You can do that, of course. I'd try it on stock clock first though. Should be enough, EDIT: at first.
As of now I ordered the NZXT Elite with only one fan pre-installed. I probably won't be overclocking, should I bee installing more fans anyways?
Get yourself two to three more fans. You need one up front, one in the back and one on the side. At the most minimum; more fans are almost always better.
alright well I'll decide on the EVGA 2.0+ or the G1 tomorrow, may just stick with the EVGA since I'm over budget anyways. Wish me luck on assembly lol
CPU is overclocked through BIOS, not all motherboards and CPUs support overclocking, for example the 4460 cannot be overclocked. You need a K processor and a Z series motherboard. GPU is overclocked through a control utility such as MSI Afterburner. Pretty much any GPU can be overclocked and most are factory overclocked. If you're over budget definitely go for EVGA, it's still a great card. Glad to have helped, and have fun building!
So I got my PC together. I played Beam a little bit. I can run on high with reflections. I can run 3 vehicles with no frame rate drop. I added in a semi as a fourth and it dropped to 30. I would say it seems pretty good. Not sure how to even control more than one vehicle at a time so I don't think it matters. I am trying to find a way to monitor cpu temp and gpu temp. Is there gadgets, apps, widgets, etc (not sure the name) that you know of?
hwmonitor is a good one, as is rainmeter. the ladder takes a little more fiddling, while the former can just be installed.
MSI afterburner allows you to display frame rate, temperatures and load for both GPU and CPU, and more in real time. You can also overclock your GPU or set custom fan curves. If all you want is to track max temps, HWmonitor is lightweight and easy to install.

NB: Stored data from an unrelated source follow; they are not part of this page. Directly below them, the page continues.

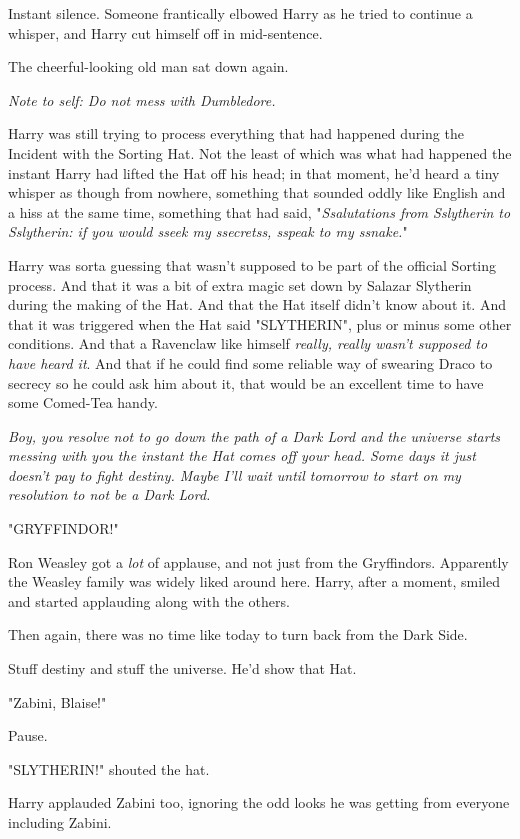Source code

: Instant silence. Someone frantically elbowed Harry as he tried to continue a 
whisper, and Harry cut himself off in mid-sentence.

The cheerful-looking old man sat down again.

\emph{Note to self: Do not mess with Dumbledore.}

Harry was still trying to process everything that had happened during the 
Incident with the Sorting Hat. Not the least of which was what had happened the 
instant Harry had lifted the Hat off his head; in that moment, he'd heard a 
tiny whisper as though from nowhere, something that sounded oddly like English 
and a hiss at the same time, something that had said, "\emph{Ssalutations from 
Sslytherin to Sslytherin: if you would sseek my ssecretss, sspeak to my 
ssnake.}"

Harry was sorta guessing that wasn't supposed to be part of the official 
Sorting process. And that it was a bit of extra magic set down by Salazar 
Slytherin during the making of the Hat. And that the Hat itself didn't know 
about it. And that it was triggered when the Hat said "SLYTHERIN", plus or 
minus some other conditions. And that a Ravenclaw like himself \emph{really, 
really wasn't supposed to have heard it}. And that if he could find some 
reliable way of swearing Draco to secrecy so he could ask him about it, that 
would be an excellent time to have some Comed-Tea handy.

\emph{Boy, you resolve not to go down the path of a Dark Lord and the universe 
starts messing with you the instant the Hat comes off your head. Some days it 
just doesn't pay to fight destiny. Maybe I'll wait until tomorrow to start on 
my resolution to not be a Dark Lord.}

"GRYFFINDOR!"

Ron Weasley got a \emph{lot} of applause, and not just from the Gryffindors. 
Apparently the Weasley family was widely liked around here. Harry, after a 
moment, smiled and started applauding along with the others.

Then again, there was no time like today to turn back from the Dark Side.

Stuff destiny and stuff the universe. He'd show that Hat.

"Zabini, Blaise!"

Pause.

"SLYTHERIN!" shouted the hat.

Harry applauded Zabini too, ignoring the odd looks he was getting from everyone 
including Zabini.

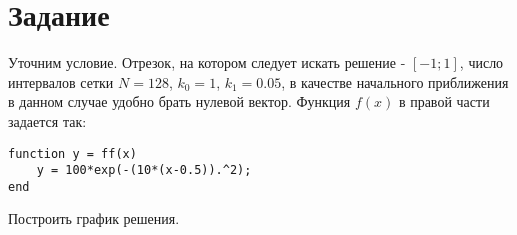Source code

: \section{Задание}
Уточним условие. Отрезок, на котором следует искать решение - $[-1; 1]$, число интервалов сетки $N = 128$, $k_0 = 1$, $k_1 = 0.05$, в качестве начального приближения в данном случае удобно брать нулевой вектор. Функция $f(x)$ в правой части задается так:
\begin{matlablisting}
	\begin{verbatim}
function y = ff(x)
    y = 100*exp(-(10*(x-0.5)).^2);
end
	\end{verbatim}
\end{matlablisting}
Построить график решения.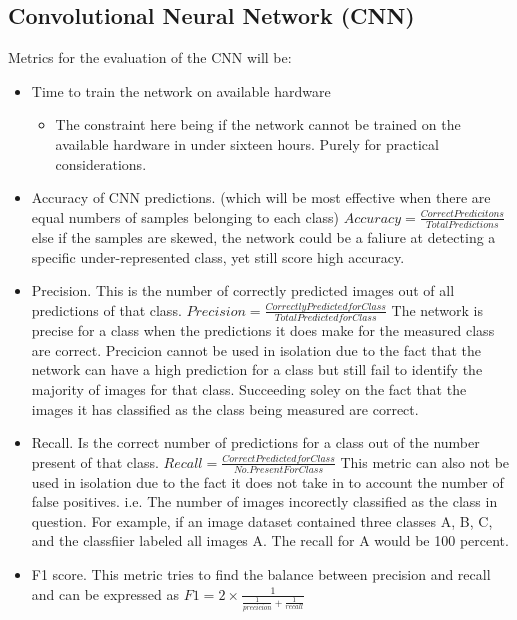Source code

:   \subsection{Convolutional Neural Network (CNN)}
  Metrics for the evaluation of the CNN will be:
  \begin{itemize}
    \item Time to train the network on available hardware
    \begin{itemize}
      \item The constraint here being if the network cannot be trained on the available hardware in under sixteen hours. Purely for practical considerations.
    \end{itemize}
    \item Accuracy of CNN predictions. (which will be most effective when there are equal numbers of samples belonging to each class) $Accuracy = \frac{Correct Predicitons}{Total Predictions}$ else if the samples are skewed, the network could be a faliure at detecting a specific under-represented class, yet still score high accuracy.
    \item Precision. This is the number of correctly predicted images out of all predictions of that class. $Precision = \frac{Correctly Predicted for Class}{Total Predicted for Class}$ The network is precise for a class when the predictions it does make for the measured class are correct. Precicion cannot be used in isolation due to the fact that the network can have a high prediction for a class but still fail to identify the majority of images for that class. Succeeding soley on the fact that the images it has classified as the class being measured are correct.
    \item Recall. Is the correct number of predictions for a class out of the number present of that class. $Recall = \frac{Correct Predicted for Class}{No. Present For Class}$
    This metric can also not be used in isolation due to the fact it does not take in to account the number of false positives. i.e. The number of images incorectly classified as the class in question. For example, if an image dataset contained three classes A, B, C, and the classfiier labeled all images A. The recall for A would be 100 percent.
    \item F1 score. This metric tries to find the balance between precision and recall and can be expressed as $F1 = 2 \times \frac{1}{\frac{1}{precicion} + \frac{1}{recall}}$
  \end{itemize}
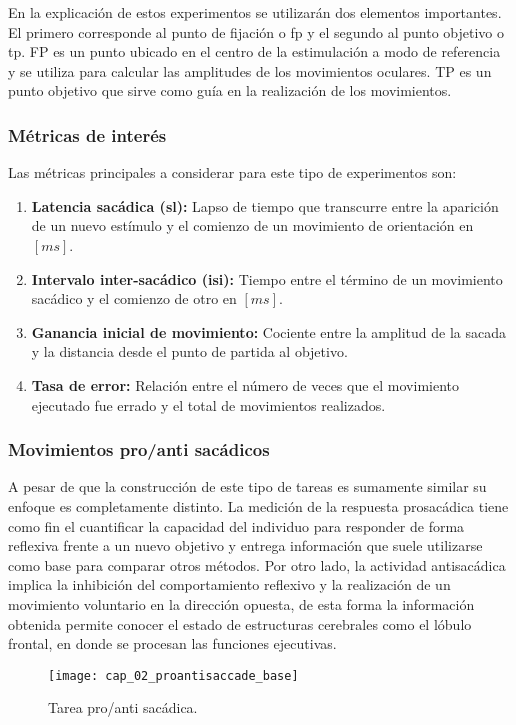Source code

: \documentclass[../main.tex]{subfiles}
\begin{document}
			En la explicación de estos experimentos se utilizarán dos elementos importantes. El primero corresponde al punto de fijación o \acrshort{fp} y el segundo al punto objetivo o \acrshort{tp}. FP es un punto ubicado en el centro de la estimulación a modo de referencia y se utiliza para calcular las amplitudes de los movimientos oculares. TP es un punto objetivo que sirve como guía en la realización de los movimientos. 

			\subsubsection{Métricas de interés}
			\label{ssub:metricas_de_interes}

				Las métricas principales a considerar para este tipo de experimentos son:
				\begin{enumerate}
				 	\item \textbf{Latencia sacádica (\acrshort{sl}):} Lapso de tiempo que transcurre entre la aparición de un nuevo estímulo y el comienzo de un movimiento de orientación en $[ms]$. 

				 	\item \textbf{Intervalo inter-sacádico (\acrshort{isi}):} Tiempo entre el término de un movimiento sacádico y el comienzo de otro en $[ms]$.
				 	
				 	\item \textbf{Ganancia inicial de movimiento:} Cociente entre la amplitud de la sacada y la distancia desde el punto de partida al objetivo. 
				 	
				 	\item \textbf{Tasa de error:} Relación entre el número de veces que el movimiento ejecutado fue errado y el total de movimientos realizados. 

				 \end{enumerate} 

			\subsubsection{Movimientos pro/anti sacádicos}
			\label{ssub:movimientos_pro_anti_sacadicos}

				A pesar de que la construcción de este tipo de tareas es sumamente similar su enfoque es completamente distinto. La medición de la respuesta prosacádica tiene como fin el cuantificar la capacidad del individuo para responder de forma reflexiva frente a un nuevo objetivo y entrega información que suele utilizarse como base para comparar otros métodos. Por otro lado, la actividad antisacádica implica la inhibición del comportamiento reflexivo y la realización de un movimiento voluntario en la dirección opuesta, de esta forma la información obtenida permite conocer el estado de estructuras cerebrales como el lóbulo frontal, en donde se procesan las funciones ejecutivas.
				\begin{figure}[H]
					\centering
					\texttt{[image: cap\_02\_proantisaccade\_base]}
					\caption{Tarea pro/anti sacádica.}
					\label{fig:02_pro_anti_saccade_base}
				\end{figure}  
\end{document}
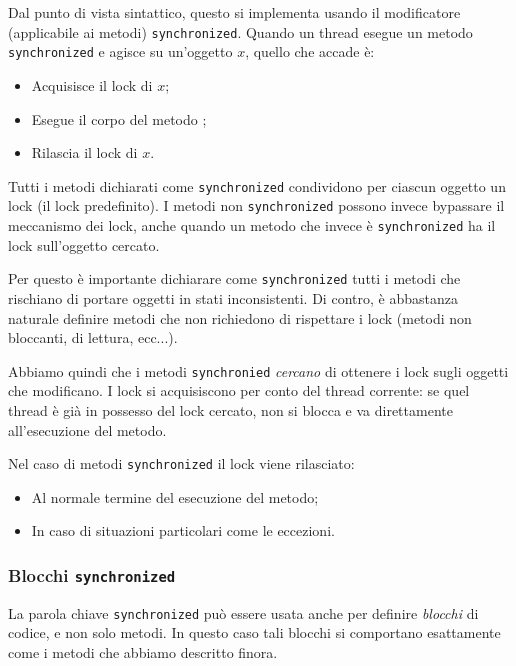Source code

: \documentclass[a4paper,11pt]{article}
\begin{document}
Dal punto di vista sintattico, questo si implementa usando il modificatore (applicabile ai metodi) \lstinline|synchronized|.
Quando un thread esegue un metodo \lstinline|synchronized| e agisce su un'oggetto $x$, quello che accade è:
\begin{itemize}
	\item Acquisisce il lock di $x$;
	\item Esegue il corpo del metodo ;
	\item Rilascia il lock di $x$.
\end{itemize}

Tutti i metodi dichiarati come \lstinline|synchronized| condividono per ciascun oggetto un lock (il lock predefinito).
I metodi non \lstinline|synchronized| possono invece bypassare il meccanismo dei lock, anche quando un metodo che invece è \lstinline|synchronized| ha il lock sull'oggetto cercato.

Per questo è importante dichiarare come \lstinline|synchronized| tutti i metodi che rischiano di portare oggetti in stati inconsistenti.
Di contro, è abbastanza naturale definire metodi che non richiedono di rispettare i lock (metodi non bloccanti, di lettura, ecc...). 

Abbiamo quindi che i metodi \lstinline|synchronied| \textit{cercano} di ottenere i lock sugli oggetti che modificano.
I lock si acquisiscono per conto del thread corrente: se quel thread è già in possesso del lock cercato, non si blocca e va direttamente all'esecuzione del metodo.

Nel caso di metodi \lstinline|synchronized| il lock viene rilasciato:
\begin{itemize}
	\item Al normale termine del esecuzione del metodo;
	\item In caso di situazioni particolari come le eccezioni.
\end{itemize}

\subsubsection{Blocchi \lstinline|synchronized|}
La parola chiave \lstinline|synchronized| può essere usata anche per definire \textit{blocchi} di codice, e non solo metodi.
In questo caso tali blocchi si comportano esattamente come i metodi che abbiamo descritto finora.
\end{document}
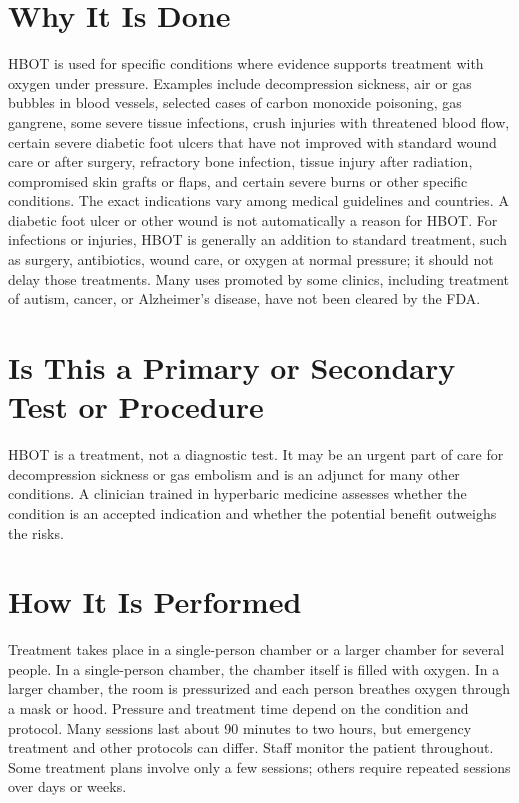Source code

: \section*{Why It Is Done}
HBOT is used for specific conditions where evidence supports treatment with oxygen under pressure. Examples include decompression sickness, air or gas bubbles in blood vessels, selected cases of carbon monoxide poisoning, gas gangrene, some severe tissue infections, crush injuries with threatened blood flow, certain severe diabetic foot ulcers that have not improved with standard wound care or after surgery, refractory bone infection, tissue injury after radiation, compromised skin grafts or flaps, and certain severe burns or other specific conditions. The exact indications vary among medical guidelines and countries. A diabetic foot ulcer or other wound is not automatically a reason for HBOT. For infections or injuries, HBOT is generally an addition to standard treatment, such as surgery, antibiotics, wound care, or oxygen at normal pressure; it should not delay those treatments. Many uses promoted by some clinics, including treatment of autism, cancer, or Alzheimer's disease, have not been cleared by the FDA.

\section*{Is This a Primary or Secondary Test or Procedure}
HBOT is a treatment, not a diagnostic test. It may be an urgent part of care for decompression sickness or gas embolism and is an adjunct for many other conditions. A clinician trained in hyperbaric medicine assesses whether the condition is an accepted indication and whether the potential benefit outweighs the risks.

\section*{How It Is Performed}
Treatment takes place in a single-person chamber or a larger chamber for several people. In a single-person chamber, the chamber itself is filled with oxygen. In a larger chamber, the room is pressurized and each person breathes oxygen through a mask or hood. Pressure and treatment time depend on the condition and protocol. Many sessions last about 90 minutes to two hours, but emergency treatment and other protocols can differ. Staff monitor the patient throughout. Some treatment plans involve only a few sessions; others require repeated sessions over days or weeks.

Regarding base clock overclocking, this guide is meant for beginners. I cannot recommend BCLK tweaking to anyone who doesn't know what they're doing extremely well. Same goes for the new overclocking B/H-boards - I simply cannot recommend them to anyone. They're not officially supported by Intel, were said to be unreliable by some important manufacturers (ASUS), and are what I can only describe as a horrible hack. Just add $20 to your budget and buy a proper Z-board. Thanks for the RAM info though - with DDR3, RAM speed didn't really do much for performance. Looks like that's changed with DDR4 and its higher speeds. --- Post updated --- Updated: Rewrote RAM section. Thanks to @Darren9 for info. --- Post updated --- Updated: Added CPU coolers. Probably the longest part yet.
Have you heard of the new Mini-STX Mainboards? Tell me your thoughts, BlueScreen. (Checked it. You can at least fit an i5-6400 on it, I'll look if I can find other ones.)
essentially a nano ITX... Both seem pointless to me beyond mini ITX What would be interesting is if someone made one with an onboard discrete GPU
You can build some really nice office PCs with that, or you can make it a console replacement. Totally about efficiently using space. I don't understand, please give me more information in the most basic English you can talk. Like you would talk to a three year old.
No PCI-E slots, M.2 storage only, it's useless. ITX is only slightly larger and can be used for a fully featured PC.